RBB is getting ready for privatisation
Kathmandu, January 23:
Once technically bankrupt, the state-owned Rastriya Banijya Bank (RBB), will be ready for privatisation within a year or two, says Bruce F Henderson, chief executive officer, RBB.
In an interview with The Himalayan Times on the eve of the 42nd anniversary of RBB, Henderson
shared his views on the changes the new management team has brought about in the bank.
“The bank has turned into a lucrative financial institution after four years of rigorous exercise, relating to reform in the bank. RBB has made significant progress during this period. From an almost a dead bank, it has become an awakened bank. We hope it will be ready for privatisation in a year or two,” says the confident-49 year-old alumnus of the New York University.
Furnishing details of the progress made so far, Henderson says RBB’s non-performing loans (NPL), that exceeded 70 per cent when new management took over some four years back, has been reduced to about 35 per cent now. “We hope to bring it further down to 25 to 26 per cent by the end of the current fiscal year and to about 10 to 15 per cent by January next year, when the management’s contract expires,” he adds.
According to him, the bank collected over Rs 10 billion in cash from defaulters and restructured loans worth Rs 2.5 billion during the period. The bank sold non-banking assets worth one billion rupees and increased the volume of its productive loan portfolio.
“The significant aspect of the new investment made during this period is that all loans disbursed during this period have less than one per cent NPA,” states Henderson.
Among other significant achievements, RBB has been able to increase the level of savings to about Rs 32 billion from Rs 21 billion in four years, while total deposits of the bank increased from Rs 39.4 billion to Rs 47.5 billion during the period.
In order to right-size human resources, RBB conducted three rounds of voluntary retirement schemes (VRS) and has reduced the number of staff from 5,528 to 3,214 in the last four years period, he adds.
On the human resources front, Henderson says that change in working culture and grooming positive attitude among employees has been a milestone, which will be crucial in running the bank efficiently in future.
“When we joined the bank, there was no specific job portfolio for employees. There were no promotions and raise for the last nine years. After the change in management, the bank raised pay and perks by up to 55 per cent during the last four years. We also revamped the system and allocated jobs and conducted scores of trainings,” he adds.

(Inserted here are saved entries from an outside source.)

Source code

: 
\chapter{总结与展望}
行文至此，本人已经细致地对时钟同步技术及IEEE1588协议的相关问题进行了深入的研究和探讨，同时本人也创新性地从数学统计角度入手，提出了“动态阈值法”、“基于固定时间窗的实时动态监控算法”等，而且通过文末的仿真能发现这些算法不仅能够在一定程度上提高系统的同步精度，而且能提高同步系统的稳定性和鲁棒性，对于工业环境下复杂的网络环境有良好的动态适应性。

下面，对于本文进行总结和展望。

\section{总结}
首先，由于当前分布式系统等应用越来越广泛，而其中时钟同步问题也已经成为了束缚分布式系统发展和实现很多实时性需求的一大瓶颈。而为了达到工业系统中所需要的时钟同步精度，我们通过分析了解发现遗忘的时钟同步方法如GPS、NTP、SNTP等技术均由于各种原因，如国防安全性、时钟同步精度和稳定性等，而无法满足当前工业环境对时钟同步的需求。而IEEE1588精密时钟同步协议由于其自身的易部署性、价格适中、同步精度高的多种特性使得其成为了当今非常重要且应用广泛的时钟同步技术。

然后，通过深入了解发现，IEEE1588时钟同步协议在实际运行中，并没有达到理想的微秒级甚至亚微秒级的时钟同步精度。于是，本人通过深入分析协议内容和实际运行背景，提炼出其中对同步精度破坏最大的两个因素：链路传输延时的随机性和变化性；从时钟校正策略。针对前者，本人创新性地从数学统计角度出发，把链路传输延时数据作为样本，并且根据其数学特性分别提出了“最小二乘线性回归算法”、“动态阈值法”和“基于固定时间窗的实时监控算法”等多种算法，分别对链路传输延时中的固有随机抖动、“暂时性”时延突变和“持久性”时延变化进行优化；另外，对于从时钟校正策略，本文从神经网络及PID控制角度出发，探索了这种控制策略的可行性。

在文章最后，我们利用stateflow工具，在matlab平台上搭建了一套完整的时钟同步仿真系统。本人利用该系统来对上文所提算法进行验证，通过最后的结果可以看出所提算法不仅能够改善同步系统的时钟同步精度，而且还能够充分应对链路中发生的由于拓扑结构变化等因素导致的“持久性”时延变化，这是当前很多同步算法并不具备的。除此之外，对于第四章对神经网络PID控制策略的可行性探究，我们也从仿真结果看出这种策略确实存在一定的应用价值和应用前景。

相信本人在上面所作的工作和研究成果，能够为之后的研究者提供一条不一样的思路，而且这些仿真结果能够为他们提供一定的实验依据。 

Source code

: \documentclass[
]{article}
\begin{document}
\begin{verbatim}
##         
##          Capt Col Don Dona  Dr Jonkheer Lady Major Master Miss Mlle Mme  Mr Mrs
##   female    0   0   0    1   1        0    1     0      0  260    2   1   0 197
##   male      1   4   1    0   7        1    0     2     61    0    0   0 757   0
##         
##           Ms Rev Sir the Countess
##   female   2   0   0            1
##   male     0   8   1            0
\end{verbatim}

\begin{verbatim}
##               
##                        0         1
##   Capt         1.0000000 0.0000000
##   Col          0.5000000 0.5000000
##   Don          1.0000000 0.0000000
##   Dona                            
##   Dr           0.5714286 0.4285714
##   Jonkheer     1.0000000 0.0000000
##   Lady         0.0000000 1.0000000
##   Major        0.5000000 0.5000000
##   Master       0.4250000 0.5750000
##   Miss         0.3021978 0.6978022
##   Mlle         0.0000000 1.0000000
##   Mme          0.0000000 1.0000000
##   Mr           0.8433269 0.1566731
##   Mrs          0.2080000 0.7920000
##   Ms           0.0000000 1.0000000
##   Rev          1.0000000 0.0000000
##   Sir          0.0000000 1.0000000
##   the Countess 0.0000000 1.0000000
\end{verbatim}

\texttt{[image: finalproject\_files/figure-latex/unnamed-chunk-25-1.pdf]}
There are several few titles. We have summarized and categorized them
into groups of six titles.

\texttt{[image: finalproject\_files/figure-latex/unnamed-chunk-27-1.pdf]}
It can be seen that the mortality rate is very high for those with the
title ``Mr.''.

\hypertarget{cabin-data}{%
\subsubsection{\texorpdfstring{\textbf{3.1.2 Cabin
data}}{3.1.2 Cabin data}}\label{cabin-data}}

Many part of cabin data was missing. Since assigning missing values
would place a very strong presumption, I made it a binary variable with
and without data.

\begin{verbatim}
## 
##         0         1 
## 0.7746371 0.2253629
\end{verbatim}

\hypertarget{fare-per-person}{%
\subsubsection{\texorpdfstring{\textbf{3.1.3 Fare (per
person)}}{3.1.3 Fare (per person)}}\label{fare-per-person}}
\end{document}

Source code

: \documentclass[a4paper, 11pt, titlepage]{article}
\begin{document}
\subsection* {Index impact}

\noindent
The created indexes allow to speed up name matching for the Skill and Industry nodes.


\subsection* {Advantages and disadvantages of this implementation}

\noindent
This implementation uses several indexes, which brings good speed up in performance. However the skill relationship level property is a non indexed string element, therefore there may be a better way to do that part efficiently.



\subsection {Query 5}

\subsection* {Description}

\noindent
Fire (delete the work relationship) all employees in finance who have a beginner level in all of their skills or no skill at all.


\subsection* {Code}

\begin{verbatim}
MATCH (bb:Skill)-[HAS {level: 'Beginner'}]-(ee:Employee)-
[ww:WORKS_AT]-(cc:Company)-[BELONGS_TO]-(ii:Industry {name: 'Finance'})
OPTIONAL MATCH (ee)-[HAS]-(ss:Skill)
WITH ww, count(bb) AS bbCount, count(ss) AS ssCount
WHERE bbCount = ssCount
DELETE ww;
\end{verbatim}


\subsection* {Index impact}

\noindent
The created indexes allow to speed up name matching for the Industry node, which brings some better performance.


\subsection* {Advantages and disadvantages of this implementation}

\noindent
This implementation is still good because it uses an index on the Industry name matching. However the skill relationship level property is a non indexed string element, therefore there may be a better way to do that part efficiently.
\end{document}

“Modernising RBB and introducing innovative products and services will be our continuing focus, apart from speeding up recovery of big loans,” shares Henderson. Issuance of debit cards, networking of majors branches with anywhere banking facility and computerisation will go on aggressively, he adds.
He, however, admits that the RBB management has not been able to make big wilful defaulters repay their loans. “In this case, the state machinery as well as judiciary should be cooperative and understand the seriousness of the issue,” adds Henderson.